[Start of Attachment]

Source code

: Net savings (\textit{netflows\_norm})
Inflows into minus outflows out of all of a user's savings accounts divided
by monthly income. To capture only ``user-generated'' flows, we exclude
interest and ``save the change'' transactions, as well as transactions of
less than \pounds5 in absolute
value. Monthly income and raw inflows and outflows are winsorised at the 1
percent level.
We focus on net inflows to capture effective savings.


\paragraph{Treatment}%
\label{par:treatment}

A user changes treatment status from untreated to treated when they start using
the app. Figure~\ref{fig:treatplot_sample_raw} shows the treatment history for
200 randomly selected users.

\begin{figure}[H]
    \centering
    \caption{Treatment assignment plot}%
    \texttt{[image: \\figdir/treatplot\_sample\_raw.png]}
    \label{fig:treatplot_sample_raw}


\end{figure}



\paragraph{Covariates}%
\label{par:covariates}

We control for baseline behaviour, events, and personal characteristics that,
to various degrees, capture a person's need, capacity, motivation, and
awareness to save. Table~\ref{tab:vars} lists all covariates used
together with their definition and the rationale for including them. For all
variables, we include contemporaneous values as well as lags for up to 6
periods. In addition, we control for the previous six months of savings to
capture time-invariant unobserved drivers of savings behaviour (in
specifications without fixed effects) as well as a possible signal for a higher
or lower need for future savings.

[End of Attachment]

• WHAT IS BEING ASKED: Look above for the line that holds "as transactions of", then copy it and each line after it exactly, through the last line of the data.

• OUTPUT FOR THIS EXERCISE:
interest and ``save the change'' transactions, as well as transactions of
less than \pounds5 in absolute
value. Monthly income and raw inflows and outflows are winsorised at the 1
percent level.
We focus on net inflows to capture effective savings.


\paragraph{Treatment}%
\label{par:treatment}

A user changes treatment status from untreated to treated when they start using
the app. Figure~\ref{fig:treatplot_sample_raw} shows the treatment history for
200 randomly selected users.

\begin{figure}[H]
    \centering
    \caption{Treatment assignment plot}%
    \texttt{[image: \\figdir/treatplot\_sample\_raw.png]}
    \label{fig:treatplot_sample_raw}


\end{figure}



\paragraph{Covariates}%
\label{par:covariates}

We control for baseline behaviour, events, and personal characteristics that,
to various degrees, capture a person's need, capacity, motivation, and
awareness to save. Table~\ref{tab:vars} lists all covariates used
together with their definition and the rationale for including them. For all
variables, we include contemporaneous values as well as lags for up to 6
periods. In addition, we control for the previous six months of savings to
capture time-invariant unobserved drivers of savings behaviour (in
specifications without fixed effects) as well as a possible signal for a higher
or lower need for future savings.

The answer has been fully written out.